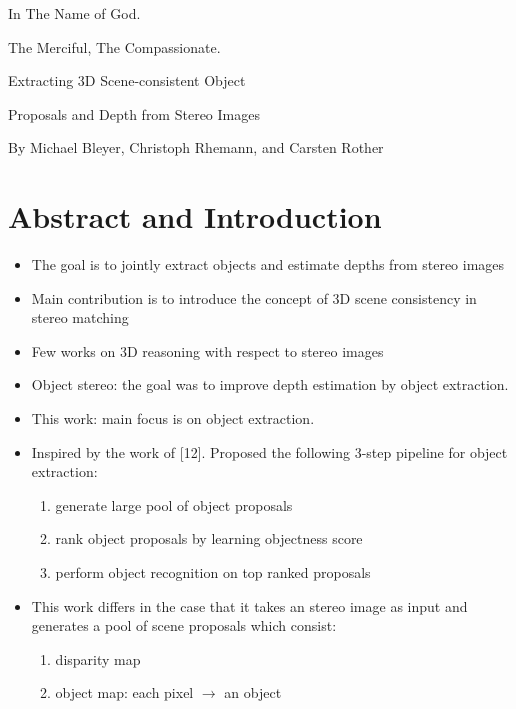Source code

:\documentclass[a4paper,12pt]{article}
\begin{document}
\begin{center}
In The Name of God.

The Merciful, The Compassionate.
\vskip 1cm
{\Large\bfseries{Extracting 3D Scene-consistent Object

Proposals and Depth from Stereo Images}}

\vskip 0.2cm
\tiny{By Michael Bleyer, Christoph Rhemann, and Carsten Rother}
\end{center}

\section{Abstract and Introduction}
\begin{itemize}
\item The goal is to jointly extract objects and estimate depths from stereo images
\item Main contribution is to introduce the concept of 3D scene consistency in stereo matching
\item Few works on 3D reasoning with respect to stereo images
\item Object stereo: the goal was to improve depth estimation by object extraction.
\item This work: main focus is on object extraction.
\item Inspired by the work of [12]. Proposed the following 3-step pipeline for object extraction:
\begin{enumerate}
\item generate large pool of object proposals
\item rank object proposals by learning objectness score
\item perform object recognition on top ranked proposals
\end{enumerate}
\item This work differs in the case that it takes an stereo image as input and generates a pool of scene proposals which consist:
\begin{enumerate}
\item disparity map
\item object map: each pixel $\longrightarrow$ an object
\end{enumerate}
\end{itemize}
\end{document}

* ACTION ITEM:
Output all of the records word for word, and keep the pictures out of the copy.

* OUTPUT OF THE TASK:
Source code

:\documentclass[a4paper,12pt]{article}
\begin{document}
\begin{center}
In The Name of God.

The Merciful, The Compassionate.
\vskip 1cm
{\Large\bfseries{Extracting 3D Scene-consistent Object

Proposals and Depth from Stereo Images}}

\vskip 0.2cm
\tiny{By Michael Bleyer, Christoph Rhemann, and Carsten Rother}
\end{center}

\section{Abstract and Introduction}
\begin{itemize}
\item The goal is to jointly extract objects and estimate depths from stereo images
\item Main contribution is to introduce the concept of 3D scene consistency in stereo matching
\item Few works on 3D reasoning with respect to stereo images
\item Object stereo: the goal was to improve depth estimation by object extraction.
\item This work: main focus is on object extraction.
\item Inspired by the work of [12]. Proposed the following 3-step pipeline for object extraction:
\begin{enumerate}
\item generate large pool of object proposals
\item rank object proposals by learning objectness score
\item perform object recognition on top ranked proposals
\end{enumerate}
\item This work differs in the case that it takes an stereo image as input and generates a pool of scene proposals which consist:
\begin{enumerate}
\item disparity map
\item object map: each pixel $\longrightarrow$ an object
\end{enumerate}
\end{itemize}
\end{document}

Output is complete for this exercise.